If lockout lingers, Pac-10 eyeballs Sundays


With the lockout lingering (it’ll be nine weeks old on Friday, less the day or so that it was lifted), most football fans assume that there will be no football on Sunday come September.

But there likely will be football on Sundays.  It just won’t be NFL football.

College football surely will take advantage of the vacancy, shifting games from Saturday if Sunday no longer is occupied.  When, for example, the NFL shifted the start of the regular season from Labor Day weekend, college football filled the void, with games on Sunday, Sunday night, and Monday night.

In a recent interview with KTAR in Phoenix, Pac-10 Commissioner Larry Scott said his conference will be ready to play on Sundays, if the NFL isn’t.  “We certainly have an eye on it, and I think we’ll be flexible and opportunistic if the situation presents itself,” Scott said.

“But we’re not spending a lot of time on it,” Scott added.  “I personally expect that the NFL is gonna settle if not by the beginning of their season early into their season.  So I don’t think that’s a long-term strategy for us, but I think, yeah, we’ll be nimble and we’ll be opportunistic if there’s any opportunity to get big exposure on Sunday, why not?”

FOX recently landed the Pac-10 contract, and Gus Johnson has been hired to be the lead play-by-play announcer for the games.  So, even without the NFL on Sundays, life will go on.

With football.

Hey, we’d prefer that it be NFL football, but we’ll take what we can get.

26 responses to “If lockout lingers, Pac-10 eyeballs Sundays

  1. I think it would irritate the NFL if a BCS conference were playing on Sundays, while the NFL wasn’t.

  2. One doubts that even if this holds true and comes to pass, its unlikely the games are going to start at 10am Pacific Time.

    Half the US or more, are used to the 1pm eastern/4 pm eastern 10am/1pm pacific schedule on Sundays during football season.
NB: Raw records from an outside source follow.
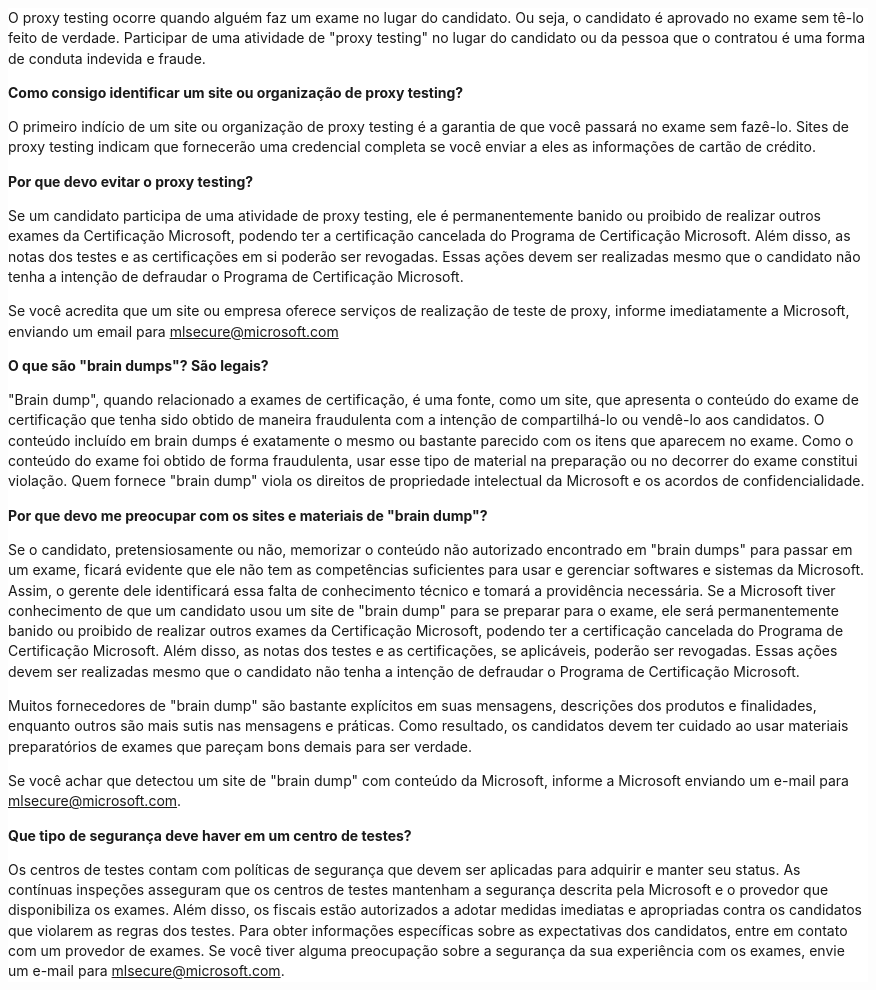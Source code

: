 O proxy testing ocorre quando alguém faz um exame no lugar do candidato. Ou seja, o candidato é aprovado no exame sem tê-lo feito de verdade. Participar de uma atividade de "proxy testing" no lugar do candidato ou da pessoa que o contratou é uma forma de conduta indevida e fraude.

**Como consigo identificar um site ou organização de proxy testing?**

O primeiro indício de um site ou organização de proxy testing é a garantia de que você passará no exame sem fazê-lo. Sites de proxy testing indicam que fornecerão uma credencial completa se você enviar a eles as informações de cartão de crédito.

**Por que devo evitar o proxy testing?**

Se um candidato participa de uma atividade de proxy testing, ele é permanentemente banido ou proibido de realizar outros exames da Certificação Microsoft, podendo ter a certificação cancelada do Programa de Certificação Microsoft. Além disso, as notas dos testes e as certificações em si poderão ser revogadas. Essas ações devem ser realizadas mesmo que o candidato não tenha a intenção de defraudar o Programa de Certificação Microsoft.

Se você acredita que um site ou empresa oferece serviços de realização de teste de proxy, informe imediatamente a Microsoft, enviando um e­mail para [mlsecure@microsoft.com]( mailto:mlsecure@microsoft.com)

**O que são "brain dumps"? São legais?**

"Brain dump", quando relacionado a exames de certificação, é uma fonte, como um site, que apresenta o conteúdo do exame de certificação que tenha sido obtido de maneira fraudulenta com a intenção de compartilhá-lo ou vendê-lo aos candidatos. O conteúdo incluído em brain dumps é exatamente o mesmo ou bastante parecido com os itens que aparecem no exame. Como o conteúdo do exame foi obtido de forma fraudulenta, usar esse tipo de material na preparação ou no decorrer do exame constitui violação. Quem fornece "brain dump" viola os direitos de propriedade intelectual da Microsoft e os acordos de confidencialidade.

**Por que devo me preocupar com os sites e materiais de "brain dump"?**

Se o candidato, pretensiosamente ou não, memorizar o conteúdo não autorizado encontrado em "brain dumps" para passar em um exame, ficará evidente que ele não tem as competências suficientes para usar e gerenciar softwares e sistemas da Microsoft. Assim, o gerente dele identificará essa falta de conhecimento técnico e tomará a providência necessária. Se a Microsoft tiver conhecimento de que um candidato usou um site de "brain dump" para se preparar para o exame, ele será permanentemente banido ou proibido de realizar outros exames da Certificação Microsoft, podendo ter a certificação cancelada do Programa de Certificação Microsoft. Além disso, as notas dos testes e as certificações, se aplicáveis, poderão ser revogadas. Essas ações devem ser realizadas mesmo que o candidato não tenha a intenção de defraudar o Programa de Certificação Microsoft.

Muitos fornecedores de "brain dump" são bastante explícitos em suas mensagens, descrições dos produtos e finalidades, enquanto outros são mais sutis nas mensagens e práticas. Como resultado, os candidatos devem ter cuidado ao usar materiais preparatórios de exames que pareçam bons demais para ser verdade.

Se você achar que detectou um site de "brain dump" com conteúdo da Microsoft, informe a Microsoft enviando um e-mail para [mlsecure@microsoft.com]( mailto:mlsecure@microsoft.com).


**Que tipo de segurança deve haver em um centro de testes?**

Os centros de testes contam com políticas de segurança que devem ser aplicadas para adquirir e manter seu status. As contínuas inspeções asseguram que os centros de testes mantenham a segurança descrita pela Microsoft e o provedor que disponibiliza os exames. Além disso, os fiscais estão autorizados a adotar medidas imediatas e apropriadas contra os candidatos que violarem as regras dos testes. Para obter informações específicas sobre as expectativas dos candidatos, entre em contato com um provedor de exames. Se você tiver alguma preocupação sobre a segurança da sua experiência com os exames, envie um e-mail para [mlsecure@microsoft.com]( mailto:mlsecure@microsoft.com).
    Once things get thrown out of that routine, the diehards that are used to seeing football of any sort of that hour will eventually find something better to do Sundays, or tune in and watch the CFL.

    On that note, the CFL should look to move more of its post labour day games from Saturday (as currently not wanting to compete with NFL that day) to Sunday if the lockout looks like its going to hold.

    Of course, that would also require a US network picking up more then just the handful of games that are usually on Versus or the NFLN.

  3. The Sunday I wake up giddy to watch a college game, is the day I need to be put down.

  4. Thank you for telling us what most football fans assume. 50.1% or greater assume that no NFL football will occur in September. See above for references.

  5. The UFL will move to Sundays if the NFL is still locked out.

    If the lockout goes into November like Cris Collinsworth suggests could happen so long as nothing is accomplished in the next three weeks, this would be awful for the country as so much money gets pumped into stadiums, sports bars, fantasy, Sunday Ticket, advertising on NFL-related sites.

  6. There will be no NFL in 2011,..once you realize whats going on with the owners you will see,..stop with all this daily hope,..there will be no NFL in 2011.

  7. j0esixpack says: May 12, 2011 9:21 PM

    Don’t rule out the CFL, where they fight hard for every meter, for all three downs.


  8. When you consider how many of them are pros already… and yes, I’m posting this from Columbus. gaaah.

    I’d still rather watch the Bungles or even the Brownies do their thing than suffer thru a Wash St/Cal game.

  9. Obviously you are out of touch with college football. This conference of ’10’ no longer exists.

  10. College ball is better than pro football anyway you go. Attending college football with the bands, cheerleaders, and the players actually try to win the games is the best. I would rather watch almost any college game instead of watching a field goal contest on Sundays.

  11. Perfect, this is the only way the labor dispute will get resolved anyway. When other teams creep in on the Sunday schedule, then the networks have some leverage, and hits the league in its pocket. Regardless of which side you blame, we should all be rooting for the TV Networks, they are the only ones with enough power to kick the league (both sides) in the rear to get a deal done. It takes money from the owners, and it takes money from the salary cap, affecting players.

  12. This is why the Pac-10 rejected the idea of bringing in BYU to join the conference during the expansion talks. The religious extremist Mormons at BYU refused to play on Sunday for any of the sports the conference plays in. Funny how Utah has no issue with that when it joins the Pac-12 this year.